### RECORDS SHOWN
·····
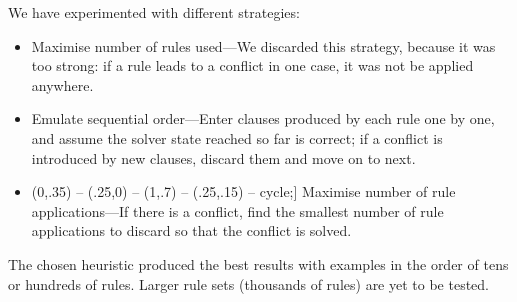 \documentclass[11pt]{article}
\newcommand{\todo}[1]{{\color{cyan}\textbf{[TODO: }#1\textbf{]}}}
\def\checkmark{\tikz\fill[scale=0.4](0,.35) -- (.25,0) -- (1,.7) -- (.25,.15) -- cycle;}
\begin{document}

We have experimented with different strategies:
\begin{itemize}
\item Maximise number of rules used---We discarded this strategy, because it was too strong: if a rule leads to a conflict in one case, it was not be applied anywhere.
\item Emulate sequential order---Enter clauses produced by each rule one by one, and assume the solver state reached so far is correct; if a conflict is introduced by new clauses, discard them and move on to next.
\item [\checkmark] Maximise number of rule applications---If there is a conflict, find the smallest number of rule applications to discard so that the conflict is solved.
\end{itemize}


The chosen heuristic produced the best results with examples in the order of tens or hundreds of rules.
Larger rule sets (thousands of rules) are yet to be tested.

\end{document}
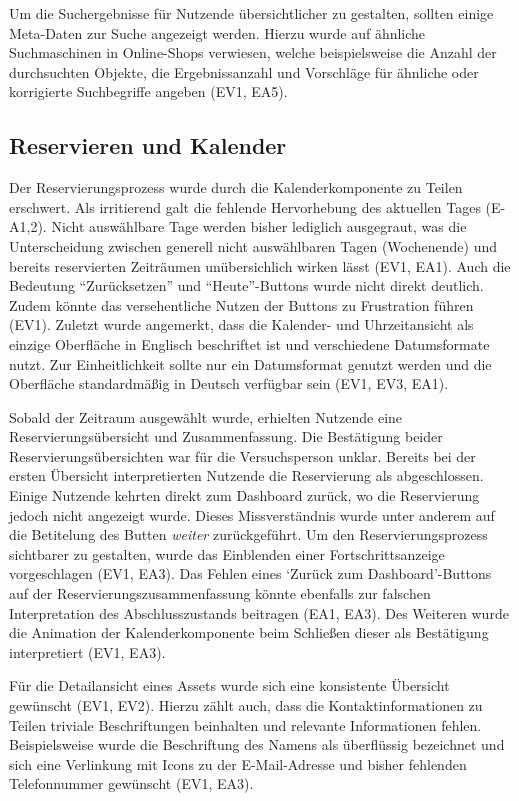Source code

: Um die Suchergebnisse für Nutzende übersichtlicher zu gestalten, sollten einige Meta-Daten zur
Suche angezeigt werden. Hierzu wurde auf ähnliche Suchmaschinen in Online-Shops verwiesen, welche
beispielsweise die Anzahl der durchsuchten Objekte, die Ergebnissanzahl und Vorschläge für ähnliche
oder korrigierte Suchbegriffe angeben (EV1, EA5). 

\subsection{Reservieren und Kalender}
Der Reservierungsprozess wurde durch die Kalenderkomponente zu Teilen erschwert. Als irritierend
galt die fehlende Hervorhebung des aktuellen Tages (E-A1,2). Nicht auswählbare Tage werden bisher
lediglich ausgegraut, was die Unterscheidung zwischen generell nicht auswählbaren Tagen (Wochenende)
und bereits reservierten Zeiträumen unübersichlich wirken lässt (EV1, EA1). Auch die Bedeutung
\enquote{Zurücksetzen} und \enquote{Heute}-Buttons wurde nicht direkt deutlich. Zudem könnte das
versehentliche Nutzen der Buttons zu Frustration führen (EV1). Zuletzt wurde angemerkt, dass die
Kalender- und Uhrzeitansicht als einzige Oberfläche in Englisch beschriftet ist und verschiedene
Datumsformate nutzt. Zur Einheitlichkeit sollte nur ein Datumsformat genutzt werden und die
Oberfläche standardmäßig in Deutsch verfügbar sein (EV1, EV3, EA1). 

Sobald der Zeitraum ausgewählt wurde, erhielten Nutzende eine Reservierungsübersicht und
Zusammenfassung. Die Bestätigung beider Reservierungsübersichten war für die Versuchsperson unklar.
Bereits bei der ersten Übersicht interpretierten Nutzende die Reservierung als abgeschlossen. Einige
Nutzende kehrten direkt zum Dashboard zurück, wo die Reservierung jedoch nicht angezeigt wurde.
Dieses Missverständnis wurde unter anderem auf die Betitelung des Butten \textit{weiter}
zurückgeführt. Um den Reservierungsprozess sichtbarer zu gestalten, wurde das Einblenden einer
Fortschrittsanzeige vorgeschlagen (EV1, EA3). Das Fehlen eines \enquote*{Zurück zum Dashboard}-Buttons
auf der Reservierungszusammenfassung könnte ebenfalls zur falschen Interpretation des
Abschlusszustands beitragen (EA1, EA3). Des Weiteren wurde die Animation der Kalenderkomponente beim
Schließen dieser als Bestätigung interpretiert (EV1, EA3).

Für die Detailansicht eines Assets wurde sich eine konsistente Übersicht gewünscht (EV1, EV2).
Hierzu zählt auch, dass die Kontaktinformationen zu Teilen triviale Beschriftungen beinhalten und
relevante Informationen fehlen. Beispielsweise wurde die Beschriftung des Namens als überflüssig
bezeichnet und sich eine Verlinkung mit Icons zu der E-Mail-Adresse und bisher fehlenden
Telefonnummer gewünscht (EV1, EA3).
·····
### WHAT THIS TASK INVOLVES
Reproduce the whole listing verbatim. Pictures stay out of the copy.

### EXERCISE SOLUTION
 \documentclass[11pt]{article}
\newcommand{\todo}[1]{{\color{cyan}\textbf{[TODO: }#1\textbf{]}}}
\def\checkmark{\tikz\fill[scale=0.4](0,.35) -- (.25,0) -- (1,.7) -- (.25,.15) -- cycle;}
\begin{document}

We have experimented with different strategies:
\begin{itemize}
\item Maximise number of rules used---We discarded this strategy, because it was too strong: if a rule leads to a conflict in one case, it was not be applied anywhere.
\item Emulate sequential order---Enter clauses produced by each rule one by one, and assume the solver state reached so far is correct; if a conflict is introduced by new clauses, discard them and move on to next.
\item [\checkmark] Maximise number of rule applications---If there is a conflict, find the smallest number of rule applications to discard so that the conflict is solved.
\end{itemize}


The chosen heuristic produced the best results with examples in the order of tens or hundreds of rules.
Larger rule sets (thousands of rules) are yet to be tested.

\end{document}
Source code

: Um die Suchergebnisse für Nutzende übersichtlicher zu gestalten, sollten einige Meta-Daten zur
Suche angezeigt werden. Hierzu wurde auf ähnliche Suchmaschinen in Online-Shops verwiesen, welche
beispielsweise die Anzahl der durchsuchten Objekte, die Ergebnissanzahl und Vorschläge für ähnliche
oder korrigierte Suchbegriffe angeben (EV1, EA5). 

\subsection{Reservieren und Kalender}
Der Reservierungsprozess wurde durch die Kalenderkomponente zu Teilen erschwert. Als irritierend
galt die fehlende Hervorhebung des aktuellen Tages (E-A1,2). Nicht auswählbare Tage werden bisher
lediglich ausgegraut, was die Unterscheidung zwischen generell nicht auswählbaren Tagen (Wochenende)
und bereits reservierten Zeiträumen unübersichlich wirken lässt (EV1, EA1). Auch die Bedeutung
\enquote{Zurücksetzen} und \enquote{Heute}-Buttons wurde nicht direkt deutlich. Zudem könnte das
versehentliche Nutzen der Buttons zu Frustration führen (EV1). Zuletzt wurde angemerkt, dass die
Kalender- und Uhrzeitansicht als einzige Oberfläche in Englisch beschriftet ist und verschiedene
Datumsformate nutzt. Zur Einheitlichkeit sollte nur ein Datumsformat genutzt werden und die
Oberfläche standardmäßig in Deutsch verfügbar sein (EV1, EV3, EA1). 

Sobald der Zeitraum ausgewählt wurde, erhielten Nutzende eine Reservierungsübersicht und
Zusammenfassung. Die Bestätigung beider Reservierungsübersichten war für die Versuchsperson unklar.
Bereits bei der ersten Übersicht interpretierten Nutzende die Reservierung als abgeschlossen. Einige
Nutzende kehrten direkt zum Dashboard zurück, wo die Reservierung jedoch nicht angezeigt wurde.
Dieses Missverständnis wurde unter anderem auf die Betitelung des Butten \textit{weiter}
zurückgeführt. Um den Reservierungsprozess sichtbarer zu gestalten, wurde das Einblenden einer
Fortschrittsanzeige vorgeschlagen (EV1, EA3). Das Fehlen eines \enquote*{Zurück zum Dashboard}-Buttons
auf der Reservierungszusammenfassung könnte ebenfalls zur falschen Interpretation des
Abschlusszustands beitragen (EA1, EA3). Des Weiteren wurde die Animation der Kalenderkomponente beim
Schließen dieser als Bestätigung interpretiert (EV1, EA3).

Für die Detailansicht eines Assets wurde sich eine konsistente Übersicht gewünscht (EV1, EV2).
Hierzu zählt auch, dass die Kontaktinformationen zu Teilen triviale Beschriftungen beinhalten und
relevante Informationen fehlen. Beispielsweise wurde die Beschriftung des Namens als überflüssig
bezeichnet und sich eine Verlinkung mit Icons zu der E-Mail-Adresse und bisher fehlenden
Telefonnummer gewünscht (EV1, EA3).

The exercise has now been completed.